2.3. Comparison to FATGUY response regulators

The lack of Y–T coupling is unusual, but not without precedent. In CheY2, the role of Tyr¹⁰⁶ is taken by Phe⁵⁹ located in the β3‐α3 loop, ³¹ while in NtrC, the rotameric state of the tyrosine is uncorrelated with the global conformational transition during activation. ³² In the NarL subfamily, the tyrosine exists but is constitutively pointing inward regardless of phosphorylation state, ³³ , ³⁴ suggesting it may not be involved in allostery. In response regulators of the FATGUY subfamily, such as SdrG, activation occurs instead via stabilization of the phosphoryl‐aspartate via hydrogen bonding with Lys¹⁰² (Lys¹⁰⁸ in RssB) and Thr⁸³ (Ser⁸⁶ in RssB), which occupies the same position within β4 as the conserved CheY threonine involved in Y–T coupling (Figure 2). The rotation of Thr⁸³ ensues in remodeling of several phenylalanines, in and around a highly conserved PFXFAT⁸³G[G/Y] motif making up the β4 strand (Figure 2b,e,f). ²³ Activation also leads to structuring of the α4 helix and changes in the loop C‐terminal to the phosphoacceptor site. In RssB^REC, RssB^REC•BeF₃ ⁻•Mg²⁺ and the recent structure of IraD‐bound RssB^D58P (Figure 2a), we observe that the equivalent Lys¹⁰⁸ points toward the phosphoacceptor location. This is usually associated with an ON state and is contrasted to the OFF conformer, in which Lys¹⁰⁸ points away (Figure 2e,f). However, neither of the remodeled conserved FATGUY residues is present in the consensus RssB sequence. Instead, they are replaced by a highly conserved PvL[VIM]ISAT⁸⁸ motif spanning β4 and the β4‐α4 loop (Figure 2b), with the phenylalanines being replaced by hydrophobes (Val, Ile, Met).

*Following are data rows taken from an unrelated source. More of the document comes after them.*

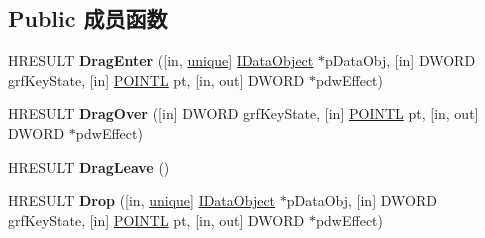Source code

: \subsection*{Public 成员函数}
\begin{DoxyCompactItemize}
\item 
\mbox{\label{interface_i_drop_target_a9960bf447b1438d5c9945e4d972d0937}} 
H\+R\+E\+S\+U\+LT {\bfseries Drag\+Enter} (\mbox{[}in, \hyperlink{interfaceunique}{unique}\mbox{]} \hyperlink{interface_i_data_object}{I\+Data\+Object} $\ast$p\+Data\+Obj, \mbox{[}in\mbox{]} D\+W\+O\+RD grf\+Key\+State, \mbox{[}in\mbox{]} \hyperlink{struct___p_o_i_n_t_l}{P\+O\+I\+N\+TL} pt, \mbox{[}in, out\mbox{]} D\+W\+O\+RD $\ast$pdw\+Effect)
\item 
\mbox{\label{interface_i_drop_target_ad0e3472a7cb192960729592e7f3e8e61}} 
H\+R\+E\+S\+U\+LT {\bfseries Drag\+Over} (\mbox{[}in\mbox{]} D\+W\+O\+RD grf\+Key\+State, \mbox{[}in\mbox{]} \hyperlink{struct___p_o_i_n_t_l}{P\+O\+I\+N\+TL} pt, \mbox{[}in, out\mbox{]} D\+W\+O\+RD $\ast$pdw\+Effect)
\item 
\mbox{\label{interface_i_drop_target_a68d6de1a90f75b604785a2acea358afe}} 
H\+R\+E\+S\+U\+LT {\bfseries Drag\+Leave} ()
\item 
\mbox{\label{interface_i_drop_target_a5be3a3702b381cc11fdeb8d8a94c900d}} 
H\+R\+E\+S\+U\+LT {\bfseries Drop} (\mbox{[}in, \hyperlink{interfaceunique}{unique}\mbox{]} \hyperlink{interface_i_data_object}{I\+Data\+Object} $\ast$p\+Data\+Obj, \mbox{[}in\mbox{]} D\+W\+O\+RD grf\+Key\+State, \mbox{[}in\mbox{]} \hyperlink{struct___p_o_i_n_t_l}{P\+O\+I\+N\+TL} pt, \mbox{[}in, out\mbox{]} D\+W\+O\+RD $\ast$pdw\+Effect)
\end{DoxyCompactItemize}
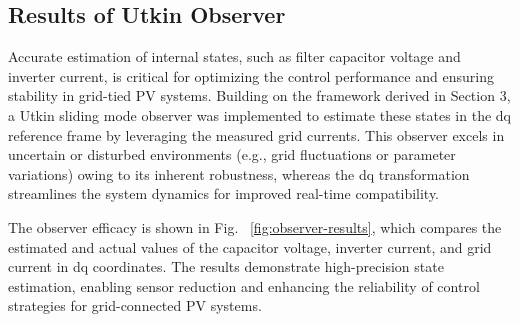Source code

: \documentclass[preprint,12pt]{elsarticle}
\begin{document}
\subsection{Results of Utkin Observer}
Accurate estimation of internal states, such as filter capacitor voltage and inverter current, is critical for optimizing the control performance and ensuring stability in grid-tied PV systems. Building on the framework derived in Section 3, a Utkin sliding mode observer was implemented to estimate these states in the dq reference frame by leveraging the measured grid currents. This observer excels in uncertain or disturbed environments (e.g., grid fluctuations or parameter variations) owing to its inherent robustness, whereas the dq transformation streamlines the system dynamics for improved real-time compatibility.

The observer efficacy is shown in Fig. ~\ref{fig:observer-results}, which compares the estimated and actual values of the capacitor voltage, inverter current, and grid current in dq coordinates. The results demonstrate high-precision state estimation, enabling sensor reduction and enhancing the reliability of control strategies for grid-connected PV systems.
\end{document}
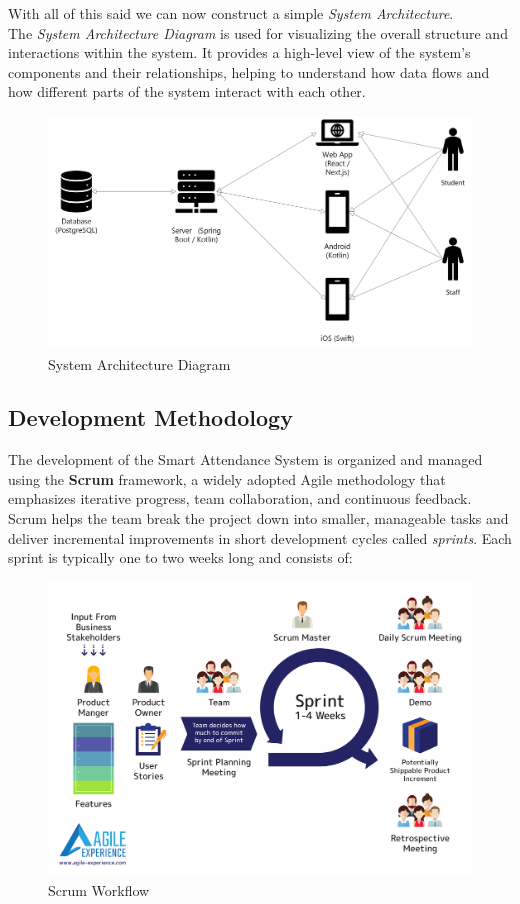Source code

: \documentclass[a4paper, 12pt]{article}
\begin{document}
      \noindent With all of this said we can now construct a simple \emph{System Architecture}. \\ 
      The \emph{System Architecture Diagram} is used for visualizing the overall structure and interactions 
      within the system. It provides a high-level view of the system's components and their relationships, 
      helping to understand how data flows and how different parts of the system interact with each other.

      \begin{figure}[h]
        \centering
        \includegraphics[width=\textwidth]{SystemArchitecture.png}
        \caption{System Architecture Diagram}
        \label{fig:system-architecture-diagram}
      \end{figure}

      \newpage

    \subsection{Development Methodology}

      The development of the Smart Attendance System is organized and managed using the \textbf{Scrum} framework, a widely adopted Agile methodology that emphasizes iterative progress, team collaboration, and continuous feedback. \\

      Scrum helps the team break the project down into smaller, manageable tasks and deliver incremental improvements in short development cycles called \emph{sprints}. Each sprint is typically one to two weeks long and consists of: 

      \begin{figure}[h]
        \centering
        \includegraphics[width=.7\textwidth]{Scrum_Workflow.png}
        \caption{Scrum Workflow}
        \label{fig: scrum_workflow}
      \end{figure}
\end{document}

Notably, substitution of Phe⁷⁹, Phe⁸¹, and Phe⁹⁴ lead to functional SdrG defects in vitro and in vivo. ²³ While conservation of the residues in β4—part of the hydrophobic core—may be due to scaffolding reasons, Leu⁸³, Val⁸⁴, and Ile⁸⁵ interact with Cys⁵⁷ next to the phosphorylation site, and may relay phosphorylation status to more distant sites such as the β4‐α4 loop. This loop contains conserved residue Thr⁸⁸ (also dubbed as T + 2 according to the nomenclature of Bourret and colleagues), which modulates dephosphorylation rates in family specific ways. ³⁵ In both of our structures, Thr⁸⁸ hydrogen bonds to residues Ser⁸⁶ and Asn⁹⁰. Consequently, there are minimal differences between the β4‐α4 loops in apo REC and the REC~P‐like form. We cannot rule out that this may be due to using truncated protein constructs for crystallization.

2.4. The importance of helix α5

Temperature factor analysis confirms that the β3‐α3 loop C‐terminal to Asp⁵⁸ displays increased dynamics in RssB^REC in the absence of phosphorylation (Figure S2a). Surprisingly, helix α5—part of the central helical bundle to which both the N‐terminal and C‐terminal domains contribute in full‐length RssB (Figure 2a)—undergoes only subtle changes, notably to the rotameric conformations of Lys¹¹¹, Arg¹¹⁷, and Phe¹²¹ in α5 (Figure S2c–f).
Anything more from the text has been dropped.